Information given Block Start

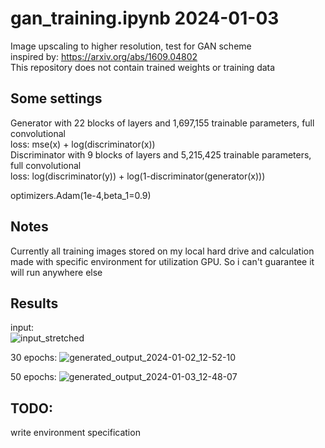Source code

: # gan_training.ipynb 2024-01-03
Image upscaling to higher resolution, test for GAN scheme  
inspired by:  https://arxiv.org/abs/1609.04802  
This repository does not contain trained weights or training data  

## Some settings
  Generator with 22 blocks of layers and 1,697,155 trainable parameters, full convolutional  
loss: mse(x) + log(discriminator(x))  
  Discriminator with 9 blocks of layers and 5,215,425 trainable parameters, full convolutional  
loss: log(discriminator(y)) + log(1-discriminator(generator(x)))  

optimizers.Adam(1e-4,beta_1=0.9)

## Notes
Currently all training images stored on my local hard drive and calculation made with specific environment for utilization GPU. So i can't guarantee it will run anywhere else

## Results

input:  
![input_stretched](https://github.com/Deviousrage/img_upscaling_06062023/assets/124791262/34cd5223-24df-4359-b855-a9306cd84e57) 


30 epochs: 
![generated_output_2024-01-02_12-52-10](https://github.com/Deviousrage/img_upscaling_06062023/assets/124791262/288e032d-f9cd-45a8-ae5b-9650328e5e70) 


50 epochs: 
![generated_output_2024-01-03_12-48-07](https://github.com/Deviousrage/img_upscaling_06062023/assets/124791262/e37ac9cf-fc0e-4530-b6b1-c97f9055d4f4) 


## TODO: 
write environment specification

Information given Block End

For each line of the data that includes the word "loss", return a copy of it.

**Result of this exercise**
loss: mse(x) + log(discriminator(x))  
loss: log(discriminator(y)) + log(1-discriminator(generator(x)))  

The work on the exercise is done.